Me too, said Sylvi, and raised her hand to put it against his cheek. Me too. I don’t care about the grown-ups.

She was crying again when she had to say good-bye to everyone but the pegasi who would be carrying her back to the human world. She cried over Niahi, she cried over Aliaalia, she cried over Feeaha and Driibaa—she even cried over Hibeehea. Hibeehea’s nose was showing one or two wrinkles as he said, You’re bound to us now, child. You’re bound to the pegasi, not just to Ebon. You have changed the world, you know, little human child. And you’ll be back, if you’re crying for the Caves too.

He sounded so like his shaman self—You have changed the world, little human child—that she stopped crying. But he was still smiling, so she said tentatively, Well, I’m mostly crying for—for the pegasi. For all my—friends.

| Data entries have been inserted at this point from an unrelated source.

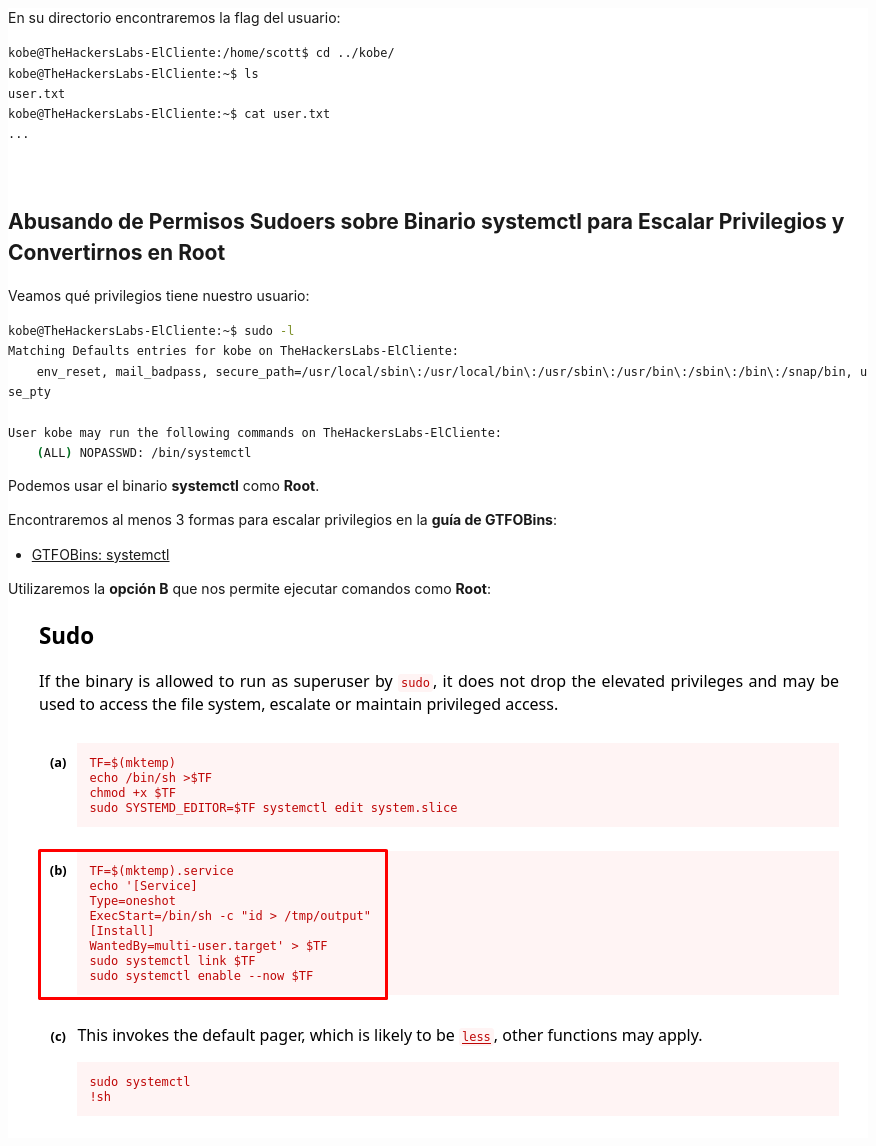En su directorio encontraremos la flag del usuario:
```bash
kobe@TheHackersLabs-ElCliente:/home/scott$ cd ../kobe/
kobe@TheHackersLabs-ElCliente:~$ ls
user.txt
kobe@TheHackersLabs-ElCliente:~$ cat user.txt
...
```

<br>

<h2 id="Systemctl">Abusando de Permisos Sudoers sobre Binario systemctl para Escalar Privilegios y Convertirnos en Root</h2>

Veamos qué privilegios tiene nuestro usuario:
```bash
kobe@TheHackersLabs-ElCliente:~$ sudo -l
Matching Defaults entries for kobe on TheHackersLabs-ElCliente:
    env_reset, mail_badpass, secure_path=/usr/local/sbin\:/usr/local/bin\:/usr/sbin\:/usr/bin\:/sbin\:/bin\:/snap/bin, use_pty

User kobe may run the following commands on TheHackersLabs-ElCliente:
    (ALL) NOPASSWD: /bin/systemctl
```
Podemos usar el binario **systemctl** como **Root**.

Encontraremos al menos 3 formas para escalar privilegios en la **guía de GTFOBins**:
* <a href="https://gtfobins.github.io/gtfobins/systemctl/" target="_blank">GTFOBins: systemctl</a>

Utilizaremos la **opción B** que nos permite ejecutar comandos como **Root**:

<p align="center">
<img src="/assets/images/THL-writeup-elCliente/Captura22.png">
</p>
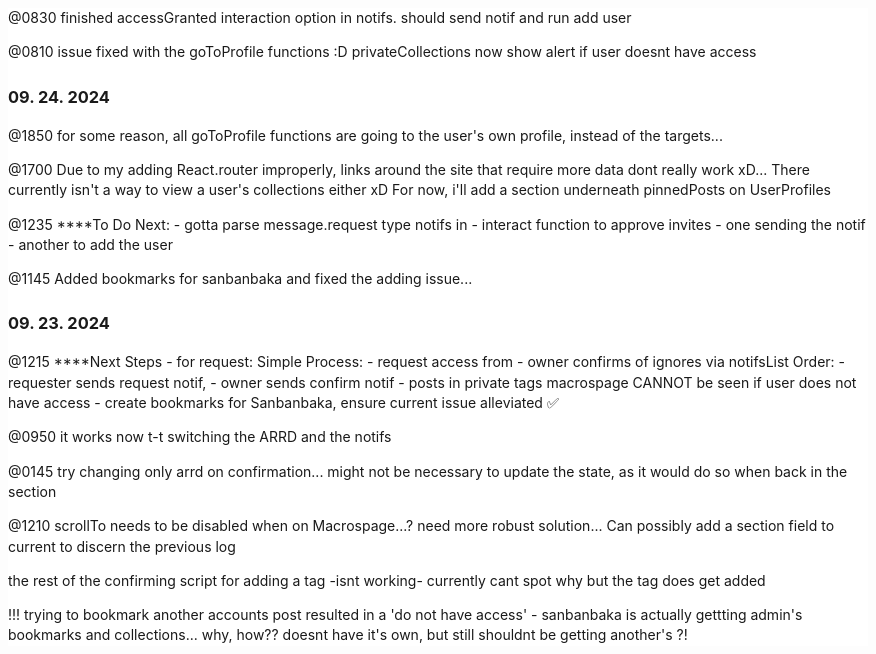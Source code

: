 
@0830 finished accessGranted interaction option in notifs.
		should send notif and run add user

@0810 issue fixed with the goToProfile functions :D
privateCollections now show alert if user doesnt have access

### 09. 24. 2024
@1850 for some reason, all goToProfile functions are going to the user's own profile, instead of the targets...

@1700 Due to my adding React.router improperly, links around the site that require more data
dont really work xD...
There currently isn't a way to view a user's collections either xD
For now, i'll add a section underneath pinnedPosts on UserProfiles

@1235 
****To Do Next:
	- gotta parse message.request type notifs in <NotifList>
	- interact function to approve invites
		- one sending the notif
		- another to add the user

@1145 Added bookmarks for sanbanbaka and fixed the adding issue...


### 09. 23. 2024
@1215 
****Next Steps
	- for request:
		Simple Process: 
		 - request access from <macrospage>
		 - owner confirms of ignores via notifsList
		Order:
		- requester sends request notif,
		- owner sends confirm notif
	- posts in private tags macrospage CANNOT be seen if user does not have access
	- create bookmarks for Sanbanbaka, ensure current issue alleviated ✅

@0950 it works now t-t switching the ARRD and the notifs 

@0145 try changing only arrd on confirmation...
	  might not be necessary to update the state, as it would do so when back in the section

@1210 scrollTo needs to be disabled when on Macrospage...?
need more robust solution...
Can possibly add a section field to current to discern the previous log

the rest of the confirming script for adding a tag -isnt working-
currently cant spot why
but the tag does get added

!!! trying to bookmark another accounts post resulted in a 'do not have access'
	- sanbanbaka is actually gettting admin's bookmarks and collections...
		why, how??
		doesnt have it's own, but still shouldnt be getting another's ?!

Ah, then that is easy, he said. For we will come to visit you—yes, I too. I wish to discover how much of the world you have changed. I wish to discover if perhaps . . . Child, listen to me a moment, and he had stopped smiling. Lrrianay may say something like this too, but he is king, and bound to your father, and he sees these things from closer in—almost like a human sometimes. He looked almost grim, she thought, low-headed, his feet braced. We will come to visit your palace now not only for the sake of the Alliance, but because of you. Because you were here, and because you spoke to us. This is a great thing—but it is also a greatly dangerous thing. It is possible that to have sent you home early, weak and confused, would have been more welcome than what has happened. If I may give you my advice, king’s daughter, the advice of an old pegasus shaman, you will tell no one but your father the entire truth about your experience here. And, and he moved his head till his eyes were looking directly and levelly into hers, you may find you cannot tell even him everything.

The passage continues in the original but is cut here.